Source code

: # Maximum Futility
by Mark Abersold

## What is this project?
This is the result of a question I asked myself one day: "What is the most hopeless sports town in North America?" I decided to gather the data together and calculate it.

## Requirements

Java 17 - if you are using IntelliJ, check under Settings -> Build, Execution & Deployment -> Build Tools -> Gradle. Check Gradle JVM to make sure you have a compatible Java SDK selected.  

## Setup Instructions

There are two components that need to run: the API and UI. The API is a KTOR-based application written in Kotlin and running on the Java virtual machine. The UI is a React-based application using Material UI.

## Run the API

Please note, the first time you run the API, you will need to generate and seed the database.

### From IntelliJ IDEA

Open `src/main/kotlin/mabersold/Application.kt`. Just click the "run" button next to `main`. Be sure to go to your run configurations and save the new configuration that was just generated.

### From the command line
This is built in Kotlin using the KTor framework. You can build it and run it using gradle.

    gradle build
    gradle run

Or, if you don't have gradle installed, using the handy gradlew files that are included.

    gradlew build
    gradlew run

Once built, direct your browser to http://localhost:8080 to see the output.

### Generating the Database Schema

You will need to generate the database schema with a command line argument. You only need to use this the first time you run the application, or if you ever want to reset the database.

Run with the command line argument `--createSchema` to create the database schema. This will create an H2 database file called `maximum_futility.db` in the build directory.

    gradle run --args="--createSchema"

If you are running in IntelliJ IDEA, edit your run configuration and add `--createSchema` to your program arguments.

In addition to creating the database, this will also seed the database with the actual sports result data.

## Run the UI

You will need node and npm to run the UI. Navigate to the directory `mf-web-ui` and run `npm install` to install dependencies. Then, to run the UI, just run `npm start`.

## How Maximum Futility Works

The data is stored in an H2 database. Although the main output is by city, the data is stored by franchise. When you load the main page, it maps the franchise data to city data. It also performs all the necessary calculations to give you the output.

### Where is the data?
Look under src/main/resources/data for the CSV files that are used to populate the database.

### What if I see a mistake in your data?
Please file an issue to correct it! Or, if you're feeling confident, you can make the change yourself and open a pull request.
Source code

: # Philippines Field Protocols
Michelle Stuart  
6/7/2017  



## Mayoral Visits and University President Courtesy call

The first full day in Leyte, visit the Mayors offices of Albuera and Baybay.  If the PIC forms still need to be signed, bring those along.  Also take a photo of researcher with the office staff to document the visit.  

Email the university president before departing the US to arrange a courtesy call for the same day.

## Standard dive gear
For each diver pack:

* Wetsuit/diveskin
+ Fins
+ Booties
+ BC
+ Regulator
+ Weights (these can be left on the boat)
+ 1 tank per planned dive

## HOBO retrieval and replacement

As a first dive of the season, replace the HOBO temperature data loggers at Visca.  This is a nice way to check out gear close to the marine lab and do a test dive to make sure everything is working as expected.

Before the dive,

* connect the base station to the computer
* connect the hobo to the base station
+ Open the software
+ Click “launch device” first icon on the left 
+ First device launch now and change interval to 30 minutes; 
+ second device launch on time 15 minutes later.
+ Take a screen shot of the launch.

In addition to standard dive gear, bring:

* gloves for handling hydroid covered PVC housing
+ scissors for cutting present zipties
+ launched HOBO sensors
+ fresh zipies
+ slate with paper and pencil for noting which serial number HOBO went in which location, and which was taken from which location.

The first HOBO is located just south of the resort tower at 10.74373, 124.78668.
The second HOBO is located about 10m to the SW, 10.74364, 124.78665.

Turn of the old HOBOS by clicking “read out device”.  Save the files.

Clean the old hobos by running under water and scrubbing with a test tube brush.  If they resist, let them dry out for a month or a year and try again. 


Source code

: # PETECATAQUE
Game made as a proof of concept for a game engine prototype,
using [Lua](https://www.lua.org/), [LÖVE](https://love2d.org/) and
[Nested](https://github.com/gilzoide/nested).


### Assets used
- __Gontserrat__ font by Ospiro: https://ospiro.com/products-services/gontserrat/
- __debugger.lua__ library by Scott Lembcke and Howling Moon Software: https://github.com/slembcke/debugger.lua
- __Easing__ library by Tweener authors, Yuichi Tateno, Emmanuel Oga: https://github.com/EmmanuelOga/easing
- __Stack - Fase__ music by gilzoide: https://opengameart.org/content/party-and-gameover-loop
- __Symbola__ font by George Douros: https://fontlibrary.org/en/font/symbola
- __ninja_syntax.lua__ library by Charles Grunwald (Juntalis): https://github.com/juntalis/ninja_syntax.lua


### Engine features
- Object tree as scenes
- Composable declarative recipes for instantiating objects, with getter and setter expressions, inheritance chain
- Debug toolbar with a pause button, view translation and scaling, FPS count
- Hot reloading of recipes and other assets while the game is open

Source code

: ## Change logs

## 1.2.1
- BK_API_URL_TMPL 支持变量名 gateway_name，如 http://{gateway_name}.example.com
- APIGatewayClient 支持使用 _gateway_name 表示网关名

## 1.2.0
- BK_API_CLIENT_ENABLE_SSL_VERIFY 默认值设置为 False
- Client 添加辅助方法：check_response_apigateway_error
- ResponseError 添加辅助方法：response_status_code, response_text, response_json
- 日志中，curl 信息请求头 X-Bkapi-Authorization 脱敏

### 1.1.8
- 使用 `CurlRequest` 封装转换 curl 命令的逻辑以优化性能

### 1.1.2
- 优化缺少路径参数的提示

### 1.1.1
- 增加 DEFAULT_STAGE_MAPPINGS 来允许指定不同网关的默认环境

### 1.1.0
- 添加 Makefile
********
● **Task goal**
Verbatim output is expected for the lines from the start of the data to the line in which "### From IntelliJ IDEA" appears, both included.

● **Solved exercise**
Source code

: # Maximum Futility
by Mark Abersold

## What is this project?
This is the result of a question I asked myself one day: "What is the most hopeless sports town in North America?" I decided to gather the data together and calculate it.

## Requirements

Java 17 - if you are using IntelliJ, check under Settings -> Build, Execution & Deployment -> Build Tools -> Gradle. Check Gradle JVM to make sure you have a compatible Java SDK selected.  

## Setup Instructions

There are two components that need to run: the API and UI. The API is a KTOR-based application written in Kotlin and running on the Java virtual machine. The UI is a React-based application using Material UI.

## Run the API

Please note, the first time you run the API, you will need to generate and seed the database.

### From IntelliJ IDEA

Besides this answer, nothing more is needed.